Instructions to follow – Which lines belong in your copy? Those from the start of the data through the line with "(-0.445267,-0.800245,1.479188) -- (-0.365571,-0.812871,1.649084)", exactly as written, without any pictures.

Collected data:
--- START ---

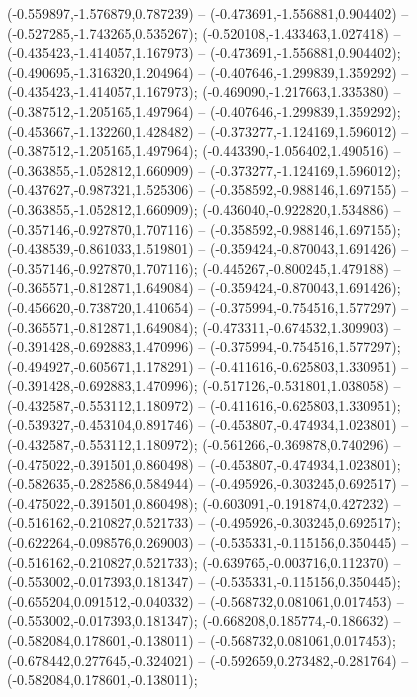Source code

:  (-0.559897,-1.576879,0.787239) -- (-0.473691,-1.556881,0.904402) -- (-0.527285,-1.743265,0.535267);
 (-0.520108,-1.433463,1.027418) -- (-0.435423,-1.414057,1.167973) -- (-0.473691,-1.556881,0.904402);
 (-0.490695,-1.316320,1.204964) -- (-0.407646,-1.299839,1.359292) -- (-0.435423,-1.414057,1.167973);
 (-0.469090,-1.217663,1.335380) -- (-0.387512,-1.205165,1.497964) -- (-0.407646,-1.299839,1.359292);
 (-0.453667,-1.132260,1.428482) -- (-0.373277,-1.124169,1.596012) -- (-0.387512,-1.205165,1.497964);
 (-0.443390,-1.056402,1.490516) -- (-0.363855,-1.052812,1.660909) -- (-0.373277,-1.124169,1.596012);
 (-0.437627,-0.987321,1.525306) -- (-0.358592,-0.988146,1.697155) -- (-0.363855,-1.052812,1.660909);
 (-0.436040,-0.922820,1.534886) -- (-0.357146,-0.927870,1.707116) -- (-0.358592,-0.988146,1.697155);
 (-0.438539,-0.861033,1.519801) -- (-0.359424,-0.870043,1.691426) -- (-0.357146,-0.927870,1.707116);
 (-0.445267,-0.800245,1.479188) -- (-0.365571,-0.812871,1.649084) -- (-0.359424,-0.870043,1.691426);
 (-0.456620,-0.738720,1.410654) -- (-0.375994,-0.754516,1.577297) -- (-0.365571,-0.812871,1.649084);
 (-0.473311,-0.674532,1.309903) -- (-0.391428,-0.692883,1.470996) -- (-0.375994,-0.754516,1.577297);
 (-0.494927,-0.605671,1.178291) -- (-0.411616,-0.625803,1.330951) -- (-0.391428,-0.692883,1.470996);
 (-0.517126,-0.531801,1.038058) -- (-0.432587,-0.553112,1.180972) -- (-0.411616,-0.625803,1.330951);
 (-0.539327,-0.453104,0.891746) -- (-0.453807,-0.474934,1.023801) -- (-0.432587,-0.553112,1.180972);
 (-0.561266,-0.369878,0.740296) -- (-0.475022,-0.391501,0.860498) -- (-0.453807,-0.474934,1.023801);
 (-0.582635,-0.282586,0.584944) -- (-0.495926,-0.303245,0.692517) -- (-0.475022,-0.391501,0.860498);
 (-0.603091,-0.191874,0.427232) -- (-0.516162,-0.210827,0.521733) -- (-0.495926,-0.303245,0.692517);
 (-0.622264,-0.098576,0.269003) -- (-0.535331,-0.115156,0.350445) -- (-0.516162,-0.210827,0.521733);
 (-0.639765,-0.003716,0.112370) -- (-0.553002,-0.017393,0.181347) -- (-0.535331,-0.115156,0.350445);
 (-0.655204,0.091512,-0.040332) -- (-0.568732,0.081061,0.017453) -- (-0.553002,-0.017393,0.181347);
 (-0.668208,0.185774,-0.186632) -- (-0.582084,0.178601,-0.138011) -- (-0.568732,0.081061,0.017453);
 (-0.678442,0.277645,-0.324021) -- (-0.592659,0.273482,-0.281764) -- (-0.582084,0.178601,-0.138011);
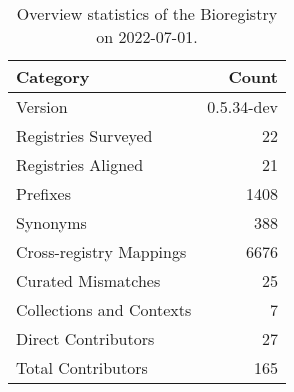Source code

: \begin{table}
\centering
\caption{Overview statistics of the Bioregistry on 2022-07-01.}
\label{tab:bioregistry-summary}
\begin{tabular}{lr}
\toprule
                Category &      Count \\
\midrule
                 Version & 0.5.34-dev \\
     Registries Surveyed &         22 \\
      Registries Aligned &         21 \\
                Prefixes &       1408 \\
                Synonyms &        388 \\
 Cross-registry Mappings &       6676 \\
      Curated Mismatches &         25 \\
Collections and Contexts &          7 \\
     Direct Contributors &         27 \\
      Total Contributors &        165 \\
\bottomrule
\end{tabular}
\end{table}
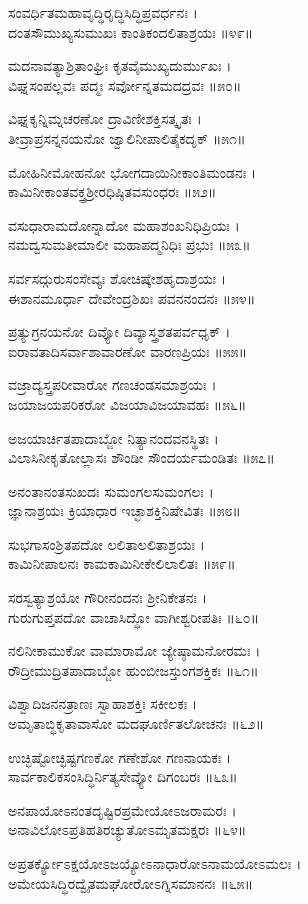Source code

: ಸಂವರ್ಧಿತಮಹಾವೃದ್ಧಿರೃದ್ಧಿಸಿದ್ಧಿಪ್ರವರ್ಧನಃ ।\\
ದಂತಸೌಮುಖ್ಯಸುಮುಖಃ ಕಾಂತಿಕಂದಲಿತಾಶ್ರಯಃ ॥೪೯॥

ಮದನಾವತ್ಯಾಶ್ರಿತಾಂಘ್ರಿಃ ಕೃತವೈಮುಖ್ಯದುರ್ಮುಖಃ ।\\
ವಿಘ್ನಸಂಪಲ್ಲವಃ ಪದ್ಮಃ ಸರ್ವೋನ್ನತಮದದ್ರವಃ ॥೫೦॥

ವಿಘ್ನಕೃನ್ನಿಮ್ನಚರಣೋ ದ್ರಾವಿಣೀಶಕ್ತಿಸತ್ಕೃತಃ ।\\
ತೀವ್ರಾಪ್ರಸನ್ನನಯನೋ ಜ್ವಾಲಿನೀಪಾಲಿತೈಕದೃಕ್ ॥೫೧॥

ಮೋಹಿನೀಮೋಹನೋ ಭೋಗದಾಯಿನೀಕಾಂತಿಮಂಡನಃ ।\\
ಕಾಮಿನೀಕಾಂತವಕ್ತ್ರಶ್ರೀರಧಿಷ್ಠಿತವಸುಂಧರಃ ॥೫೨॥

ವಸುಧಾರಾಮದೋನ್ನಾದೋ ಮಹಾಶಂಖನಿಧಿಪ್ರಿಯಃ ।\\
ನಮದ್ವಸುಮತೀಮಾಲೀ ಮಹಾಪದ್ಮನಿಧಿಃ ಪ್ರಭುಃ ॥೫೩॥

ಸರ್ವಸದ್ಗುರುಸಂಸೇವ್ಯಃ ಶೋಚಿಷ್ಕೇಶಹೃದಾಶ್ರಯಃ ।\\
ಈಶಾನಮೂರ್ಧಾ ದೇವೇಂದ್ರಶಿಖಃ ಪವನನಂದನಃ ॥೫೪॥

ಪ್ರತ್ಯುಗ್ರನಯನೋ ದಿವ್ಯೋ ದಿವ್ಯಾಸ್ತ್ರಶತಪರ್ವಧೃಕ್ ।\\
ಐರಾವತಾದಿಸರ್ವಾಶಾವಾರಣೋ ವಾರಣಪ್ರಿಯಃ ॥೫೫॥

ವಜ್ರಾದ್ಯಸ್ತ್ರಪರೀವಾರೋ ಗಣಚಂಡಸಮಾಶ್ರಯಃ ।\\
ಜಯಾಜಯಪರಿಕರೋ ವಿಜಯಾವಿಜಯಾವಹಃ ॥೫೬॥

ಅಜಯಾರ್ಚಿತಪಾದಾಬ್ಜೋ ನಿತ್ಯಾನಂದವನಸ್ಥಿತಃ ।\\
ವಿಲಾಸಿನೀಕೃತೋಲ್ಲಾಸಃ ಶೌಂಡೀ ಸೌಂದರ್ಯಮಂಡಿತಃ ॥೫೭॥

ಅನಂತಾನಂತಸುಖದಃ ಸುಮಂಗಲಸುಮಂಗಲಃ ।\\
ಜ್ಞಾನಾಶ್ರಯಃ ಕ್ರಿಯಾಧಾರ ಇಚ್ಛಾಶಕ್ತಿನಿಷೇವಿತಃ ॥೫೮॥

ಸುಭಗಾಸಂಶ್ರಿತಪದೋ ಲಲಿತಾಲಲಿತಾಶ್ರಯಃ ।\\
ಕಾಮಿನೀಪಾಲನಃ ಕಾಮಕಾಮಿನೀಕೇಲಿಲಾಲಿತಃ ॥೫೯॥

ಸರಸ್ವತ್ಯಾಶ್ರಯೋ ಗೌರೀನಂದನಃ ಶ್ರೀನಿಕೇತನಃ ।\\
ಗುರುಗುಪ್ತಪದೋ ವಾಚಾಸಿದ್ಧೋ ವಾಗೀಶ್ವರೀಪತಿಃ ॥೬೦॥

ನಲಿನೀಕಾಮುಕೋ ವಾಮಾರಾಮೋ ಜ್ಯೇಷ್ಠಾಮನೋರಮಃ ।\\
ರೌದ್ರೀಮುದ್ರಿತಪಾದಾಬ್ಜೋ ಹುಂಬೀಜಸ್ತುಂಗಶಕ್ತಿಕಃ ॥೬೧॥

ವಿಶ್ವಾದಿಜನನತ್ರಾಣಃ ಸ್ವಾಹಾಶಕ್ತಿಃ ಸಕೀಲಕಃ ।\\
ಅಮೃತಾಬ್ಧಿಕೃತಾವಾಸೋ ಮದಘೂರ್ಣಿತಲೋಚನಃ ॥೬೨॥

ಉಚ್ಛಿಷ್ಟೋಚ್ಛಿಷ್ಟಗಣಕೋ ಗಣೇಶೋ ಗಣನಾಯಕಃ ।\\
ಸಾರ್ವಕಾಲಿಕಸಂಸಿದ್ಧಿರ್ನಿತ್ಯಸೇವ್ಯೋ ದಿಗಂಬರಃ ॥೬೩॥

ಅನಪಾಯೋಽನಂತದೃಷ್ಟಿರಪ್ರಮೇಯೋಽಜರಾಮರಃ ।\\
ಅನಾವಿಲೋಽಪ್ರತಿಹತಿರಚ್ಯುತೋಽಮೃತಮಕ್ಷರಃ ॥೬೪॥

ಅಪ್ರತರ್ಕ್ಯೋಽಕ್ಷಯೋಽಜಯ್ಯೋಽನಾಧಾರೋಽನಾಮಯೋಽಮಲಃ ।\\
ಅಮೇಯಸಿದ್ಧಿರದ್ವೈತಮಘೋರೋಽಗ್ನಿಸಮಾನನಃ ॥೬೫॥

--- END ---

Solution to this problem –
Source code

:  (-0.559897,-1.576879,0.787239) -- (-0.473691,-1.556881,0.904402) -- (-0.527285,-1.743265,0.535267);
 (-0.520108,-1.433463,1.027418) -- (-0.435423,-1.414057,1.167973) -- (-0.473691,-1.556881,0.904402);
 (-0.490695,-1.316320,1.204964) -- (-0.407646,-1.299839,1.359292) -- (-0.435423,-1.414057,1.167973);
 (-0.469090,-1.217663,1.335380) -- (-0.387512,-1.205165,1.497964) -- (-0.407646,-1.299839,1.359292);
 (-0.453667,-1.132260,1.428482) -- (-0.373277,-1.124169,1.596012) -- (-0.387512,-1.205165,1.497964);
 (-0.443390,-1.056402,1.490516) -- (-0.363855,-1.052812,1.660909) -- (-0.373277,-1.124169,1.596012);
 (-0.437627,-0.987321,1.525306) -- (-0.358592,-0.988146,1.697155) -- (-0.363855,-1.052812,1.660909);
 (-0.436040,-0.922820,1.534886) -- (-0.357146,-0.927870,1.707116) -- (-0.358592,-0.988146,1.697155);
 (-0.438539,-0.861033,1.519801) -- (-0.359424,-0.870043,1.691426) -- (-0.357146,-0.927870,1.707116);
 (-0.445267,-0.800245,1.479188) -- (-0.365571,-0.812871,1.649084) -- (-0.359424,-0.870043,1.691426);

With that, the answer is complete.